[OT] Reasons not to use multiple hash functions for "more security"

[Matthieu Moy]

John Arbash Meinel <john at arbash-meinel.com> writes:

> 2) Much worse than a single well designed hash of the total length. So
> even with (1) you end up with an additive function rather than
> multiplicative. In the case of SHA1 + MD5 the complexity should be:
>
>   m*2^(n/2) + 2^(m/2)
>
>   (128)*2^(160/2) + 2^(128/2)
>   = 128 * 2^80 + 2^64
>   = 2^7 * 2^80 + 2^64
>   = 2^87 + 2^64

This is considering the case of brute-force. If coliding SHA1 is
actually 2^87, you can consider it safe, period.

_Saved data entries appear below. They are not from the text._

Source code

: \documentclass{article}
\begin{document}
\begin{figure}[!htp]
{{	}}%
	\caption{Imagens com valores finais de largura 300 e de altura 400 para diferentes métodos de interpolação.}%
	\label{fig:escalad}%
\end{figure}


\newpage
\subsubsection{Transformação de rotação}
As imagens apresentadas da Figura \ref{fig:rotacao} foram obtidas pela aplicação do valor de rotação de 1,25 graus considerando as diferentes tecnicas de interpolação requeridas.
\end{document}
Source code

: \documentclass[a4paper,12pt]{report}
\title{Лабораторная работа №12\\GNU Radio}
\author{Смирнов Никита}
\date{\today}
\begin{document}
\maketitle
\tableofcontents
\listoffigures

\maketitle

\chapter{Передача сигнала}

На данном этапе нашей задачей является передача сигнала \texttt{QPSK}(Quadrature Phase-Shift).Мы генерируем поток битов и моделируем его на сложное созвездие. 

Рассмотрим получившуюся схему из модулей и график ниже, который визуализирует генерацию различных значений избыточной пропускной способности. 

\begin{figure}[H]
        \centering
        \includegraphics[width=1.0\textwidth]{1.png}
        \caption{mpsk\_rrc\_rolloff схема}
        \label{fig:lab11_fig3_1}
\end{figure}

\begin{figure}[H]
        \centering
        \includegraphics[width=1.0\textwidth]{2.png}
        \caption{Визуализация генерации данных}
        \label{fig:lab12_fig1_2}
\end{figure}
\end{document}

Now, if someone clever finds a way to colide SHA1 in n, log(n) or so,
then, one of the element in your sum becomes negligible, and the
important is to keep the other. So, having two hash functions might
not give you a 2^{enough}, but if the hash functions are sufficiently
different, the probability to have non-brute-force attack on both is
really smaller than the individual.

And another technical advantage of having two functions is that the
transition to a new function is made easier when one is considered
broken : if version N of your software considers hash1 and hash2
function, the day hash1 is broken, you can release version N+1
managing hash2 and hash3, and version N and N+1 have hash2 in common,
which is still considered secure at this point.

-- 
Matthieu